• MATERIAL FOR THE TASK

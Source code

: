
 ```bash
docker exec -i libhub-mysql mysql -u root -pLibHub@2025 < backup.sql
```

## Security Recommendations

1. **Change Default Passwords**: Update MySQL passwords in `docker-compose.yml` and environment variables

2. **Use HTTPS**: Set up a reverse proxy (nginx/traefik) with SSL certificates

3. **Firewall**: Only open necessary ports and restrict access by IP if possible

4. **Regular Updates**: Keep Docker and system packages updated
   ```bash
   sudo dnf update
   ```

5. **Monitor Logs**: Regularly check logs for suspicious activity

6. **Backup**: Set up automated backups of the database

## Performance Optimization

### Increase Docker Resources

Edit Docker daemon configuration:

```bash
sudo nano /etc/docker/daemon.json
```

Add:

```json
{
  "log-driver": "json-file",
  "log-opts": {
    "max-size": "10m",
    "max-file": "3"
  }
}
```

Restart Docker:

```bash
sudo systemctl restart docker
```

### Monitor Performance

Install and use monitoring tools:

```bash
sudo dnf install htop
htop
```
...
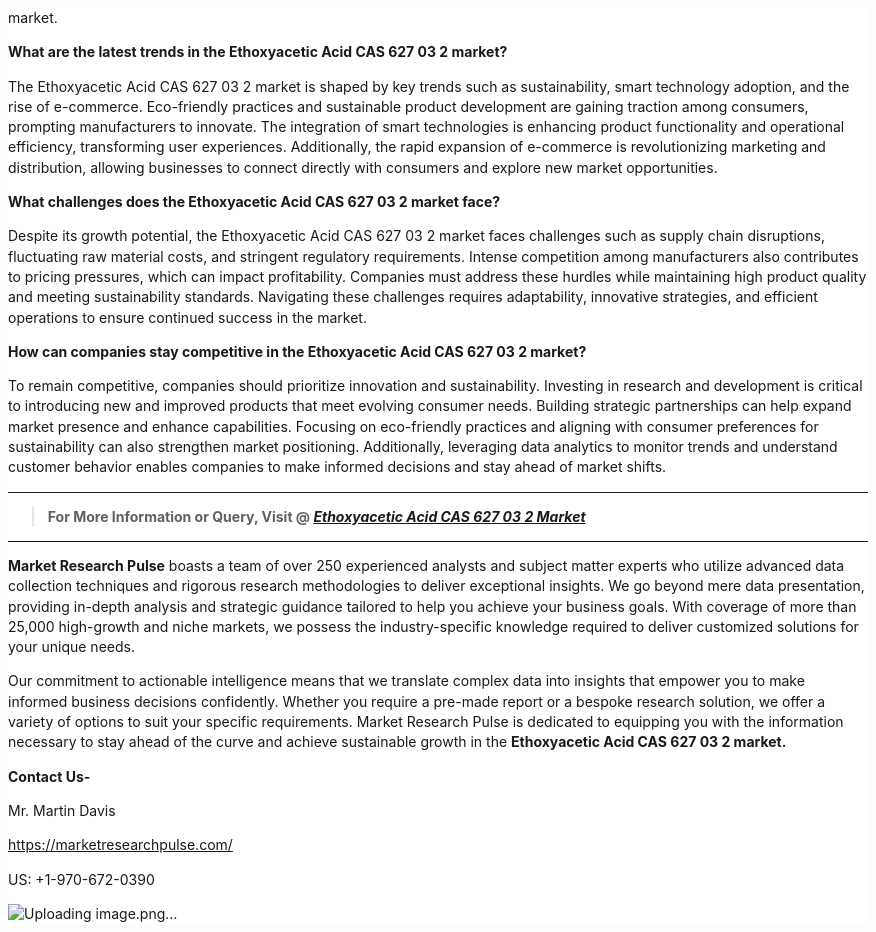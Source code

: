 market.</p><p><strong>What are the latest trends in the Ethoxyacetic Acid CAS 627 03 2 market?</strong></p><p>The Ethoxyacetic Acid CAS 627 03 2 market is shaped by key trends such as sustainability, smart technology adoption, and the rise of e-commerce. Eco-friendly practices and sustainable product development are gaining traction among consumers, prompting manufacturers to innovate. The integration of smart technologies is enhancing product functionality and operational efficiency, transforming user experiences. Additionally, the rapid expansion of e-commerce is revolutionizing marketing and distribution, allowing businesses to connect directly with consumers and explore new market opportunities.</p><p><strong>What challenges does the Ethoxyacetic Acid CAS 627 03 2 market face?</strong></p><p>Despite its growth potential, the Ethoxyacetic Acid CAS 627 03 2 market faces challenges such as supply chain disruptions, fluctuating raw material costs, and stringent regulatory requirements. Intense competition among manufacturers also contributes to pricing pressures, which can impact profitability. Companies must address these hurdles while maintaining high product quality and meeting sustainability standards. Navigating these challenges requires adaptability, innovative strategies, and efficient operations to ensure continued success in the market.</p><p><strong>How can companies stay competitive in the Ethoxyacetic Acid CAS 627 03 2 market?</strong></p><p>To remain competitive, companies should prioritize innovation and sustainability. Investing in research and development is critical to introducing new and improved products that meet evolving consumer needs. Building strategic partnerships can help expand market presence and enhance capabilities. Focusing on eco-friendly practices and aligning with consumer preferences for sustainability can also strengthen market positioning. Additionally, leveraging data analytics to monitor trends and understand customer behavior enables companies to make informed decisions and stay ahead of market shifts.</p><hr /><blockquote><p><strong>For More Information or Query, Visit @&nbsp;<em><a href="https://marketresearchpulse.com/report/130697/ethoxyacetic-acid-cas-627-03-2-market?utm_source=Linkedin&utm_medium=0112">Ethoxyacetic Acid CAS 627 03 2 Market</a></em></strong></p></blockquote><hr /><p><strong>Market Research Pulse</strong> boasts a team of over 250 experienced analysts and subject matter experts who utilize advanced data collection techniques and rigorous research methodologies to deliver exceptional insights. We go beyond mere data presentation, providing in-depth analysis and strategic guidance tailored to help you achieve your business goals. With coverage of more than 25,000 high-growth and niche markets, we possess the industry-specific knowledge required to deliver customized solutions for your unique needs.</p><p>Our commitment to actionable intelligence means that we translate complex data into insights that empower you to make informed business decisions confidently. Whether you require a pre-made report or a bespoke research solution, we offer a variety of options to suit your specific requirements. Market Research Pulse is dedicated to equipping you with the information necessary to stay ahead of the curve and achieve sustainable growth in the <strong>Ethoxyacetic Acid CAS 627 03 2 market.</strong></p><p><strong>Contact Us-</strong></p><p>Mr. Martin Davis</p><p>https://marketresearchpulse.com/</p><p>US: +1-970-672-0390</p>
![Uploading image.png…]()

• EXERCISE DESCRIPTION
Filter the records above for "Performance" and copy every matching line.

• OUTPUT BELOW
## Performance Optimization
### Monitor Performance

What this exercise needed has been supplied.